Lydia raised his hands to her lips and kissed the thick knuckles. “That’s all right, then. There’s no shame in being scared.”

Nathan hada rough scrub of beard on his jaw and above his upper lip when he returned to the house. His hair needed cutting, especially at his nape where the dark strands brushed his collar. A well-worn hat, broken in over years of time, fit the shape of his head exactly and had protected his complexion from the hardening edge of the elements. His clothes smelled of the bush and the meadow, of eucalypt oil and sheep dung, of campfires and cattle. He caught his reflection in the clear smooth water of Balbilla Creek as he crossed the bridge and wondered what Lydia would think when she saw him now.

It was certain his appearance would do nothing to improve her opinion.

Raising the brim of his hat with the back of his hand, Nathan reined in his mount and sat staring at the house, as if something on the face of it might hint at what he could expect. How had she fared these last days? Was she even there? he wondered, or had Irish managed to drive her away? He couldn’t imagine Lydia spending all her time in her room, but what would she have done? She must have sickened of her embroidery by now and Molly and Tess had most things in the house well in hand.

Where was Lydia’s place at Ballaburn as the daughter of the owner and wife of the heir?
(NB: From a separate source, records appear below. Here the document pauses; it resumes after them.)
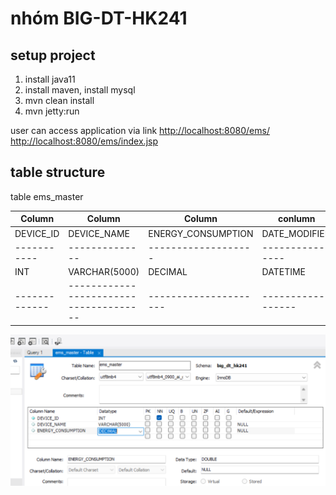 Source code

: # nhóm BIG-DT-HK241

## setup project
1. install java11
2. install maven, install mysql
3. mvn clean install
4. mvn jetty:run

user can access application via link
[http://localhost:8080/ems/](http://localhost:8080/ems/)
[http://localhost:8080/ems/index.jsp](http://localhost:8080/ems/index.jsp)

## table structure

table ems_master

| Column      | Column                                 | Column              | conlumn          |
|-------------|----------------------------------------|---------------------|------------------|
| DEVICE_ID   | DEVICE_NAME                            | ENERGY_CONSUMPTION  | DATE_MODIFIED    |
| ----------- | --------------                         | ------------------- | ---------------- |
| INT         | VARCHAR(5000)                          | DECIMAL             | DATETIME         |
|-------------| -------------------------------------- |---------------------|------------------|



![Example Image](images/table_structure.png)

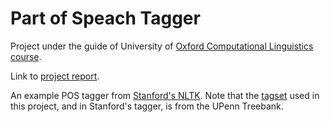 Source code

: # Part of Speach Tagger
Project under the guide of University of [Oxford Computational Linguistics course](http://www.cs.ox.ac.uk/teaching/courses/2014-2015/compling).

Link to [project report](https://github.com/FluxLemur/compling/blob/master/report.pdf).

An example POS tagger from [Stanford's NLTK](http://textanalysisonline.com/nltk-stanford-postagger).
Note that the [tagset](https://www.ling.upenn.edu/courses/Fall_2003/ling001/penn_treebank_pos.html) used in this project, and in Stanford's tagger, is from the UPenn Treebank.
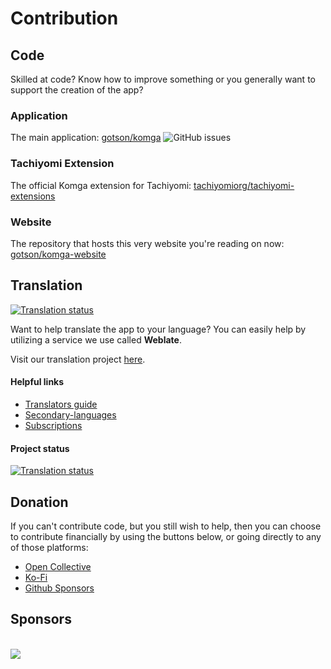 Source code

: # Contribution

## Code
Skilled at code? Know how to improve something or you generally want to support the creation of the app?

### Application
The main application: [gotson/komga](https://github.com/gotson/komga) ![GitHub issues](https://img.shields.io/github/issues/gotson/komga?style=social)

### Tachiyomi Extension
The official Komga extension for Tachiyomi: [tachiyomiorg/tachiyomi-extensions](https://github.com/tachiyomiorg/tachiyomi-extensions/tree/master/src/all/komga)

### Website
The repository that hosts this very website you're reading on now: [gotson/komga-website](https://github.com/gotson/komga-website)

## Translation
<a href="https://hosted.weblate.org/engage/komga/">
<img src="https://hosted.weblate.org/widgets/komga/-/svg-badge.svg" alt="Translation status" />
</a>

Want to help translate the app to your language? You can easily help by utilizing a service we use called **Weblate**.

Visit our translation project [here](https://hosted.weblate.org/engage/komga/).

#### Helpful links
* [Translators guide](https://docs.weblate.org/en/latest/user/translating.html)
* [Secondary-languages](https://docs.weblate.org/en/latest/user/profile.html#secondary-languages)
* [Subscriptions](https://docs.weblate.org/en/latest/user/profile.html#subscriptions)

#### Project status
<a href="https://hosted.weblate.org/engage/komga/">
<img src="https://hosted.weblate.org/widgets/komga/-/horizontal-auto.svg" alt="Translation status" />
</a>


## Donation
If you can't contribute code, but you still wish to help, then you can choose to contribute financially by using the buttons below, or going directly to any of those platforms:
- [Open Collective](https://opencollective.com/komga)
- [Ko-Fi](https://ko-fi.com/gotson)
- [Github Sponsors](https://github.com/sponsors/gotson)

## Sponsors

<br/>
<a href="https://www.jetbrains.com/?from=Komga" target="_blank" rel="noopener">
    <img src="/assets/media/sponsors/sponsors-jetbrains.png" style={{maxHeight: '100px'}} />
</a> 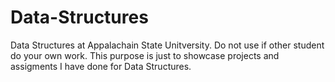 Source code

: # Data-Structures
Data Structures at Appalachain State Unitversity. Do not use if other student do your own work. This purpose is just to showcase projects and assigments I have done for Data Structures.

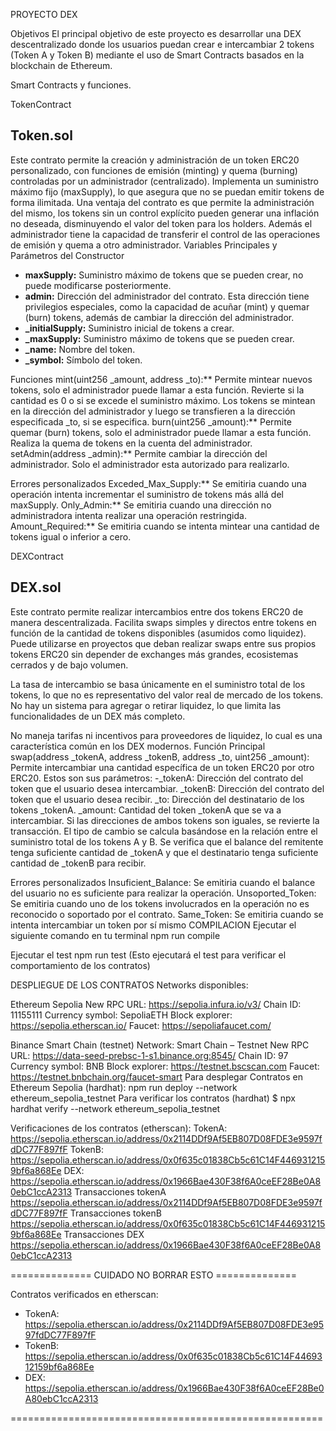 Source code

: PROYECTO DEX

Objetivos
El principal objetivo de este proyecto es desarrollar una DEX descentralizado donde los usuarios puedan crear e intercambiar 2 tokens (Token A y Token B) mediante el uso de Smart Contracts basados en la blockchain de Ethereum.

Smart Contracts y funciones.

TokenContract 
 ## Token.sol
Este contrato permite la creación y administración de un token ERC20 personalizado, con funciones de emisión (minting) y quema (burning) controladas por un administrador (centralizado). Implementa un suministro máximo fijo (maxSupply), lo que asegura que no se puedan emitir tokens de forma ilimitada. 
Una ventaja del contrato es que permite la administración del mismo, los tokens sin un control explícito pueden generar una inflación no deseada, disminuyendo el valor del token para los holders. Además el administrador tiene la capacidad de transferir el control de las operaciones de emisión y quema a otro administrador.
Variables Principales y Parámetros del Constructor
- **maxSupply:** Suministro máximo de tokens que se pueden crear, no puede modificarse posteriormente.
- **admin:** Dirección del administrador del contrato. Esta dirección tiene privilegios especiales, como la capacidad de acuñar (mint) y quemar (burn) tokens, además de cambiar la dirección del administrador.
- **_initialSupply:** Suministro inicial de tokens a crear.
- **_maxSupply:** Suministro máximo de tokens que se pueden crear.
- **_name:** Nombre del token.
- **_symbol:** Símbolo del token.

Funciones
mint(uint256 _amount, address _to):** Permite mintear nuevos tokens, solo el administrador puede llamar a esta función. Revierte si la cantidad es 0 o si se excede el suministro máximo. Los tokens se mintean en la dirección del administrador y luego se transfieren a la dirección especificada _to, si se especifica.
burn(uint256 _amount):** Permite quemar (burn) tokens, solo el administrador puede llamar a esta función. Realiza la quema de tokens en la cuenta del administrador.
setAdmin(address _admin):** Permite cambiar la dirección del administrador. Solo el administrador esta autorizado para realizarlo.

Errores personalizados
Exceded_Max_Supply:** Se emitiria cuando una operación intenta incrementar el suministro de tokens más allá del maxSupply.
Only_Admin:** Se emitiria cuando una dirección no administradora intenta realizar una operación restringida.
Amount_Required:** Se emitiria cuando se intenta mintear una cantidad de tokens igual o inferior a cero.


DEXContract
## DEX.sol
Este contrato permite realizar intercambios entre dos tokens ERC20 de manera descentralizada. Facilita swaps simples y directos entre tokens en función de la cantidad de tokens disponibles (asumidos como liquidez). Puede utilizarse en proyectos que deban realizar swaps entre sus propios tokens ERC20 sin depender de exchanges más grandes, ecosistemas cerrados y de bajo volumen.

La tasa de intercambio se basa únicamente en el suministro total de los tokens, lo que no es representativo del valor real de mercado de los tokens.
No hay un sistema para agregar o retirar liquidez, lo que limita las funcionalidades de un DEX más completo.

No maneja tarifas ni incentivos para proveedores de liquidez, lo cual es una característica común en los DEX modernos.
Función Principal
swap(address _tokenA, address _tokenB, address _to, uint256 _amount):  Permite intercambiar una cantidad específica de un token ERC20 por otro ERC20. Estos son sus parámetros:
-_tokenA: Dirección del contrato del token que el usuario desea intercambiar.
_tokenB: Dirección del contrato del token que el usuario desea recibir.
_to: Dirección del destinatario de los tokens _tokenA.
_amount: Cantidad del token _tokenA que se va a intercambiar.
Si las direcciones de ambos tokens son iguales, se revierte la transacción. El tipo de cambio se calcula basándose en la relación entre el suministro total de los tokens A y B. Se verifica que el balance del remitente tenga suficiente cantidad de _tokenA y que el destinatario tenga suficiente cantidad de _tokenB para recibir.

Errores personalizados
Insuficient_Balance: Se emitiria cuando el balance del usuario no es suficiente para realizar la operación.
Unsoported_Token: Se emitiria cuando uno de los tokens involucrados en la operación no es reconocido o soportado por el contrato. 
Same_Token: Se emitiria cuando se intenta intercambiar un token por sí mismo
COMPILACION
Ejecutar el siguiente comando en tu terminal
npm run compile

Ejecutar el test
npm run test
(Esto ejecutará el test para verificar el comportamiento de los contratos)

 
DESPLIEGUE DE LOS CONTRATOS
Networks disponibles:

Ethereum Sepolia
New RPC URL: https://sepolia.infura.io/v3/
Chain ID: 11155111
Currency symbol: SepoliaETH
Block explorer: https://sepolia.etherscan.io/
Faucet: https://sepoliafaucet.com/

Binance Smart Chain (testnet) 
Network: Smart Chain – Testnet
New RPC URL: https://data-seed-prebsc-1-s1.binance.org:8545/
Chain ID: 97
Currency symbol: BNB
Block explorer: https://testnet.bscscan.com
Faucet: https://testnet.bnbchain.org/faucet-smart
Para desplegar Contratos  en Ethereum Sepolia (hardhat):
npm run deploy --network ethereum_sepolia_testnet
Para verificar los contratos (hardhat)
$ npx hardhat verify --network ethereum_sepolia_testnet

Verificaciones de los contratos (etherscan):
TokenA: https://sepolia.etherscan.io/address/0x2114DDf9Af5EB807D08FDE3e9597fdDC77F897fF
TokenB: https://sepolia.etherscan.io/address/0x0f635c01838Cb5c61C14F4469312159bf6a868Ee
DEX: https://sepolia.etherscan.io/address/0x1966Bae430F38f6A0ceEF28Be0A80ebC1ccA2313
 Transacciones tokenA
https://sepolia.etherscan.io/address/0x2114DDf9Af5EB807D08FDE3e9597fdDC77F897fF
Transacciones tokenB
https://sepolia.etherscan.io/address/0x0f635c01838Cb5c61C14F4469312159bf6a868Ee
Transacciones DEX
https://sepolia.etherscan.io/address/0x1966Bae430F38f6A0ceEF28Be0A80ebC1ccA2313










==============  CUIDADO NO BORRAR ESTO  ==============

Contratos verificados en etherscan:
   - TokenA: https://sepolia.etherscan.io/address/0x2114DDf9Af5EB807D08FDE3e9597fdDC77F897fF
   - TokenB: https://sepolia.etherscan.io/address/0x0f635c01838Cb5c61C14F4469312159bf6a868Ee
   - DEX: https://sepolia.etherscan.io/address/0x1966Bae430F38f6A0ceEF28Be0A80ebC1ccA2313


======================================================
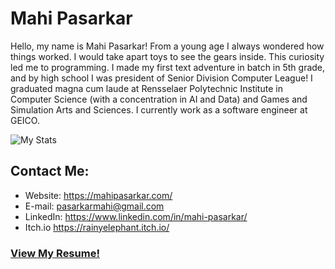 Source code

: # Mahi Pasarkar
Hello, my name is Mahi Pasarkar!
From a young age I always wondered how things worked. I would take apart toys to see the gears inside.
This curiosity led me to programming. I made my first text adventure in batch in 5th grade, 
and by high school I was president of Senior Division Computer League!
I graduated magna cum laude at Rensselaer Polytechnic Institute in Computer Science 
(with a concentration in AI and Data) and 
Games and Simulation Arts and Sciences. I currently work as a software engineer at GEICO.

![My Stats](https://readmestats.999857.xyz/api?username=mahi-pas&theme=dracula&show_icons=true)

## Contact Me:
- Website: https://mahipasarkar.com/ 
- E-mail: pasarkarmahi@gmail.com
- LinkedIn: https://www.linkedin.com/in/mahi-pasarkar/ 
- Itch.io https://rainyelephant.itch.io/

### [View My Resume!](https://mahi-pas.github.io/Resume/ResumeCS.pdf)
Nathan stabled his horse, brushing the animal down himself to delay going to the house that much longer. Eight days in the bush and not a single one of them passing without missing Lydia. He would find himself turning, wanting to point out the koala in the gum tree or the roo springing powerfully on his hind legs through the scrub, and there was no one there to be delighted or confounded. She wasn’t there to share his shelter in the rain or the warmth of his fire in the inky cloudless evenings. He missed her questions, missed her making him think about things he took for granted.